2015 is drawing to a close and it’s time to think about how to start 2016 with a fresh, new start.

I read a quote some time ago, that the hardest conversations to have are with someone you don’t agree with. So true.

Good conversations are not just for like-minded people though. Those are just the easier ones.

Our world seems to be a place where excluding others makes some feel ‘safer’. Where ridiculing people we don’t agree with is the new norm. Where it’s easier to throw word bombs than it is to listen to those who have a different perspective that you do.

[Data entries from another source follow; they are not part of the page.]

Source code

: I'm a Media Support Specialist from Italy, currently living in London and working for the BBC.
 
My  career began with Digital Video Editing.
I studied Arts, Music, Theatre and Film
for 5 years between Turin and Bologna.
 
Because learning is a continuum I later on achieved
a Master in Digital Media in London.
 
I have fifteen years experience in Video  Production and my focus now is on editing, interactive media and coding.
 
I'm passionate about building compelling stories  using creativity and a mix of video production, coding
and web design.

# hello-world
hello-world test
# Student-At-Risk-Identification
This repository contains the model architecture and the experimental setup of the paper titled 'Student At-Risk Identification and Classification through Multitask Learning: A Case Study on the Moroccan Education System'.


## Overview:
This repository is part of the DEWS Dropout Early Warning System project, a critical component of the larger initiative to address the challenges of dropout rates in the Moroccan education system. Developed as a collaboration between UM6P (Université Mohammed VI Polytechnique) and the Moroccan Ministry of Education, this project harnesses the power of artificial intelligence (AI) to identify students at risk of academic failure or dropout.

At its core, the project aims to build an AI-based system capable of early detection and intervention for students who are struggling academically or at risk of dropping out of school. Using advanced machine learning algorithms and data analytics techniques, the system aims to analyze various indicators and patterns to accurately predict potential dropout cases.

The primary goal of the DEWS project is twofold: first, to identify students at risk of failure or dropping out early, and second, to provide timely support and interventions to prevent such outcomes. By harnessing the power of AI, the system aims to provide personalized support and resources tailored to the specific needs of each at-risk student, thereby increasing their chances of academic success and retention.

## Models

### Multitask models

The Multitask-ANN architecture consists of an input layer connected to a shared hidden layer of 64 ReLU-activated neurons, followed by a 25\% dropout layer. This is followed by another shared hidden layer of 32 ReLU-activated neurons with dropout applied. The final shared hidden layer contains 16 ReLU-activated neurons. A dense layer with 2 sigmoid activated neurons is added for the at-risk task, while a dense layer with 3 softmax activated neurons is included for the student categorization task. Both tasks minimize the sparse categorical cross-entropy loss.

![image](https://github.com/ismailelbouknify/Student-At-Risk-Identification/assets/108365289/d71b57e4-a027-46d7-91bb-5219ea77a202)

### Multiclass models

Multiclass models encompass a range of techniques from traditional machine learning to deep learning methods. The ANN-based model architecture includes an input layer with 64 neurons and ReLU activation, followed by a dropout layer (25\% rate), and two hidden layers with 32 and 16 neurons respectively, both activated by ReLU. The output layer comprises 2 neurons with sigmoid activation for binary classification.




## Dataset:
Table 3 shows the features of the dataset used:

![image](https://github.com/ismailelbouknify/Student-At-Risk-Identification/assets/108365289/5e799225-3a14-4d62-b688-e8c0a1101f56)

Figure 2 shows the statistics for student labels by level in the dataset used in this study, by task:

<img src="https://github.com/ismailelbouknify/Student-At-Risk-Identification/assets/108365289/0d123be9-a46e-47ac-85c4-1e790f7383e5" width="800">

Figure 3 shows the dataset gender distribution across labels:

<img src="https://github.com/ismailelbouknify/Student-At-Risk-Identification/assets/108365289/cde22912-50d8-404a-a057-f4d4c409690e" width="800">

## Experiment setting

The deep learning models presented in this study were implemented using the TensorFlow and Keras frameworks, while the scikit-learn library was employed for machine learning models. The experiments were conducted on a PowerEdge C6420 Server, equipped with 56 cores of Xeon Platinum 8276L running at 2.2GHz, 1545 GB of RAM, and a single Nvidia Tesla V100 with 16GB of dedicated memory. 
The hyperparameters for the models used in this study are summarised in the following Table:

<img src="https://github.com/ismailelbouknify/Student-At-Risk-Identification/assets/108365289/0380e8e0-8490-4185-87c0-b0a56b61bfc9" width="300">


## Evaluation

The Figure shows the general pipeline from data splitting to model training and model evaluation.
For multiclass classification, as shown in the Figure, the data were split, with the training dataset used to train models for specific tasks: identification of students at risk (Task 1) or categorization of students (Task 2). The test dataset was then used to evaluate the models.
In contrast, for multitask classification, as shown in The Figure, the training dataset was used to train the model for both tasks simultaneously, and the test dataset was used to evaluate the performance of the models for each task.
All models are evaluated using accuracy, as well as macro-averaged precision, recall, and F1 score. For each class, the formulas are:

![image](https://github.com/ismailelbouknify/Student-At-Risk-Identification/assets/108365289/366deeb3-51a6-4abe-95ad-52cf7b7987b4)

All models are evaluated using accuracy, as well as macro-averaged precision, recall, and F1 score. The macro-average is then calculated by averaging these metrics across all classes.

Enter the Public Conversations Project.

Here is their philosophy:

Conversations are at the heart of relationships,

which are at the heart of communities.

The method that they use is Reflective Structured Dialogue. It draws on strategies developed by family therapists to promote effective communication in the midst of painful differences. Their goal is to help people be more comfortable and curious about those with whom they are in conflict.

When I read about this approach, it stressed that it helped to prevent old, unproductive patterns – the ones that we all fall in to! And to enhance listening a speaking respectfully.

The Public Conversations Project offers workshops to train participants on how to heave more meaningful conversations.

Here is the first learning objective of their flagship workshop entitled “The Power of Dialogue – Constructive Conversations in Divisive Issues:

to recognize the signs of polarization and the effects of the strong emotions we have on how we perceive and communicate with others.

Wouldn’t it be great if taking this workshop would be a new year’s resolution for the politicians who take the lazy approach of name calling rather than the difficult one of bringing people together to address our challenges?

I think that the American people would be relieved and their faith in elected officials would begin to be restored.

Wishing you a conversation filled 2016.